Ioneide Pereira, de 41 anos, convive com dores intensas há anos. Os sintomas começaram ainda na adolescência e se tornaram mais fortes depois do nascimento do filho caçula, hoje com nove anos. Durante muito tempo, ela não sabia o que provocava as dores e precisou buscar atendimento particular.
Entre os diversos exames realizados, Ioneide fez uma ultrassonografia especializada. O resultado apontou endometriose, dando um diagnóstico para uma condição que já fazia parte da rotina dela havia anos. Com o resultado do exame, também veio a indicação médica para realizar uma cirurgia.
“Fizemos uma vaquinha com preparo intestinal, foi aí que descobri uma endometriose profunda. Eu sinto dores constantes no umbigo que descem para a pelve. Eu fico com dor de cabeça, febre, vômito, mal-estar e muito cansaço físico”, disse a mulher.
Alternativa
Sem condições para arcar com consultas, exames e o procedimento na rede particular, Ioneide procurou atendimento pelo sistema público de saúde. Ela afirma que recebeu a informação de que a cirurgia não seria realizada pelo município e que não teria recebido encaminhamento para o tratamento.
Segundo ela, a situação tem afetado sua rotina. Conviver com dor constante significa adaptar o trabalho, os compromissos e até as atividades do dia a dia. Após anos sem saber a causa dos sintomas, Ioneide busca uma alternativa para conseguir realizar o procedimento indicado pelos médicos.

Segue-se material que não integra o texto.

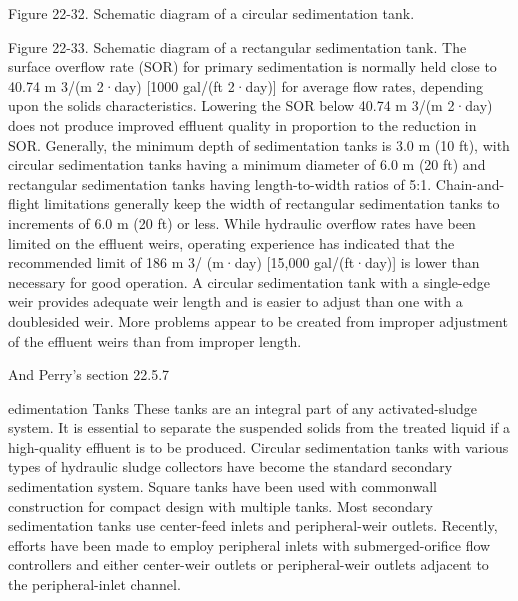Figure 22-32. Schematic diagram of a circular sedimentation tank.

Figure 22-33. Schematic diagram of a rectangular sedimentation tank.
The surface overflow rate (SOR) for primary sedimentation is normally held close to 40.74 m 3/(m 2·day) [1000 gal/(ft 2·day)] for average flow rates, depending upon the solids characteristics. Lowering the SOR below 40.74 m 3/(m 2·day) does not produce improved effluent quality in proportion to the reduction in SOR. Generally, the minimum depth of sedimentation tanks is 3.0 m (10 ft), with circular sedimentation tanks having a minimum diameter of 6.0 m (20 ft) and rectangular sedimentation tanks having length-to-width ratios of 5:1. Chain-and-flight limitations generally keep the width of rectangular sedimentation tanks to increments of 6.0 m (20 ft) or less. While hydraulic overflow rates have been limited on the effluent weirs, operating experience has indicated that the recommended limit of 186 m 3/ (m·day) [15,000 gal/(ft·day)] is lower than necessary for good operation. A circular sedimentation tank with a single-edge weir provides adequate weir length and is easier to adjust than one with a doublesided weir. More problems appear to be created from improper adjustment of the effluent weirs than from improper length.


And Perry's section 22.5.7

edimentation Tanks These tanks are an integral part of any activated-sludge system. It is essential to separate the suspended solids from the treated liquid if a high-quality effluent is to be produced. Circular sedimentation tanks with various types of hydraulic sludge collectors have become the standard secondary sedimentation system. Square tanks have been used with commonwall construction for compact design with multiple tanks. Most secondary sedimentation tanks use center-feed inlets and peripheral-weir outlets. Recently, efforts have been made to employ peripheral inlets with submerged-orifice flow controllers and either center-weir outlets or peripheral-weir outlets adjacent to the peripheral-inlet channel.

A expectativa é conseguir acesso ao tratamento e voltar a ter uma rotina com menos dor. Os interessados em ajudar ou conhecer melhor a história de Ioneide podem entrar em contato pelo telefone (34) 98425-6038. A NTV entrou em contato com a Prefeitura de Patos de Minas e aguarda resposta.
“Eu preciso de ajuda para conseguir a cirurgia quanto antes. Peço até alimentos, porque não estou conseguindo trabalhar. Sou a base da minha família, tenho filhos e fico ansiosa sem saber para onde correr”, ressaltou Ioneide.